Cerpen Sunlie Thomas Alexander (Suara Merdeka, 30 Desember 2012)
CERITA pendek ini aku dengar dari seorang temanku, orang Inggris yang belajar Karawitan di Yogyakarta. Aku tidak tahu apakah kisah konyol ini merupakan karangannya atau dia dapatkan dari orang lain. Namun yang jelas aku dapat menangkap kesinisan dari ekspresi wajah dan nada suaranya saat bercerita.
“Bukankah di Eropa kalian juga memeriahkan Natal bersama Santo dari Kutub Utara itu?” tanyaku tersenyum.
“Ya, tapi seperti juga di sini, Pak Tua berjenggot putih itu cuma merk impor para Yankee! Hahaha. Seperti halnya mereka mengimpor McDonald dan Coca Cola,” jawabnya tergelak. Aku lagi-lagi hanya tersenyum.
Ah, beginilah cerita yang dituturkannya padaku di sebuah angkringan dekat kampus ISI Yogya beberapa tahun silam itu…
***
PADA malam Natal kali itu, Tom merasa harus berupaya lebih keras lagi agar tetap terjaga. Lantaran sebulan yang lalu satu gigi susunya kembali tanggal. Tiga buah giginya yang penghabisan agaknya juga sudah mulai goyah, termasuk geraham bungsu. Ah, kecuali Peter Pan dan kawanannya, memang tak seorang anak pun di dunia ini yang dapat menolak tumbuh dewasa, batinnya.
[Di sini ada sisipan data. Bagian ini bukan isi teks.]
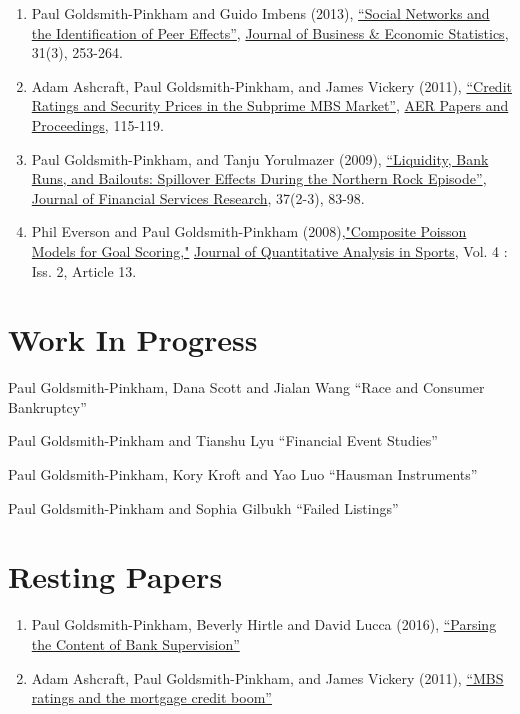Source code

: \documentclass[letterpaper]{article}
\renewenvironment{itemize}{
  \begin{list}{}
    { \setlength{\itemsep}{5pt}
      \setlength{\parsep}{0pt}
      \setlength{\topsep}{0pt}
      \setlength{\leftmargin}{0em} } }{
  \end{list}}
\begin{document}
\begin{enumerate}
\item Paul Goldsmith-Pinkham and Guido Imbens (2013), \href{http://www.tandfonline.com/doi/pdf/10.1080/07350015.2013.801251}{``Social Networks and the Identification of Peer Effects''}, \ul{Journal of Business \& Economic Statistics}, 31(3), 253-264.
\item Adam Ashcraft, Paul Goldsmith-Pinkham, and James Vickery (2011), \href{http://papers.ssrn.com.ezp-prod1.hul.harvard.edu/sol3/papers.cfm?abstract_id=1856823}{``Credit Ratings
    and Security Prices in the Subprime MBS Market''}, \ul{AER Papers and Proceedings},  115-119. 
\item Paul Goldsmith-Pinkham, and Tanju Yorulmazer (2009), \href{http://www.springerlink.com/content/ww187761jgr660q5/}{``Liquidity, Bank Runs, and Bailouts: Spillover Effects During the Northern Rock Episode''}, \ul{Journal of Financial Services Research}, 37(2-3), 83-98. 
\item Phil Everson and Paul Goldsmith-Pinkham (2008),\href{http://www.bepress.com/jqas/vol4/iss2/13/}{"Composite Poisson Models for Goal Scoring,"} \ul{Journal of Quantitative Analysis in Sports}, Vol. 4 : Iss. 2, Article 13.
\end{enumerate}


\section*{Work In Progress}
\begin{itemize}
\item Paul Goldsmith-Pinkham, Dana Scott and Jialan Wang ``Race and Consumer Bankruptcy''
\item Paul Goldsmith-Pinkham and Tianshu Lyu ``Financial Event Studies''
\item Paul Goldsmith-Pinkham, Kory Kroft and Yao Luo ``Hausman Instruments''
\item Paul Goldsmith-Pinkham and Sophia Gilbukh ``Failed Listings''
\end{itemize}

\section*{Resting Papers}
\begin{enumerate}
\item Paul Goldsmith-Pinkham, Beverly Hirtle and David Lucca (2016), \href{https://www.newyorkfed.org/research/staff_reports/sr770.html}{``Parsing the Content of Bank Supervision''}
\item Adam Ashcraft, Paul Goldsmith-Pinkham, and James Vickery (2011), \href{http://papers.ssrn.com/sol3/papers.cfm?abstract_id=1615613}{``MBS ratings and the mortgage credit boom''}
\end{enumerate}
\end{document}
Meskipun ia sama sekali belum terpikir untuk memulai kencan. Misalnya dengan Jessica, teman sekelasnya yang cantik dan modis itu.
Eh, bukankah si ikal itu suka memperhatikannya di sekolah?
Di luar udara sudah begitu gelap tatkala Tom masuk ke kamar, bersalin pakaian dan mematikan penerangan. Tapi lampu redup di samping tempat tidur sengaja ia biarkan tetap bernyala. Sebagaimana yang lazim dilakukannya, Tom kemudian menyelubungi dirinya dengan selimut tebal dan berpura-pura tidur. Gordin seperti dulu-dulu, tersibak separoh. Kedua daun jendela hanya dirapatkan, tak terkancing. Kau tahu, tak ada anak-anak yang mengancing jendela dan pintu kamarnya di malam natal.
***
SINTERKLAS akan datang dengan kereta emas yang ditarik rusa-rusa kutub, terbang melintasi langit bertaburan bintang. Setiap anak baik akan mendapatkan hadiah. Dia akan meluncur turun lewat cerobong asap dan masuk ke dalam kamarmu, diam-diam meletakkan kotak-kotak hadiahnya ketika kau sudah terlelap karena kecapekan menunggu. Ya, hanya ketika kau sudah terlelap….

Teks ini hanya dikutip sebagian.